BEGIN

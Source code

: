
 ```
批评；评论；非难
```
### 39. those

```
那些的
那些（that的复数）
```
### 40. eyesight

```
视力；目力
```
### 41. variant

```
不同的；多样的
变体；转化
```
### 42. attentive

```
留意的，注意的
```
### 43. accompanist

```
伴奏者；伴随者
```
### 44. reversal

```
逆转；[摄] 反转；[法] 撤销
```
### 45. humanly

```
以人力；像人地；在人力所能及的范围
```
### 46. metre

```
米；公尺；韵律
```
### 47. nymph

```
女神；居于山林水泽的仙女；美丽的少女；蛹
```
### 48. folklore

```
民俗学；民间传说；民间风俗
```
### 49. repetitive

END

Instructions for the task:
Each record above should be transcribed exactly.

Output:
Source code

:
 ```
批评；评论；非难
```
### 39. those

```
那些的
那些（that的复数）
```
### 40. eyesight

```
视力；目力
```
### 41. variant

```
不同的；多样的
变体；转化
```
### 42. attentive

```
留意的，注意的
```
### 43. accompanist

```
伴奏者；伴随者
```
### 44. reversal

```
逆转；[摄] 反转；[法] 撤销
```
### 45. humanly

```
以人力；像人地；在人力所能及的范围
```
### 46. metre

```
米；公尺；韵律
```
### 47. nymph

```
女神；居于山林水泽的仙女；美丽的少女；蛹
```
### 48. folklore

```
民俗学；民间传说；民间风俗
```
### 49. repetitive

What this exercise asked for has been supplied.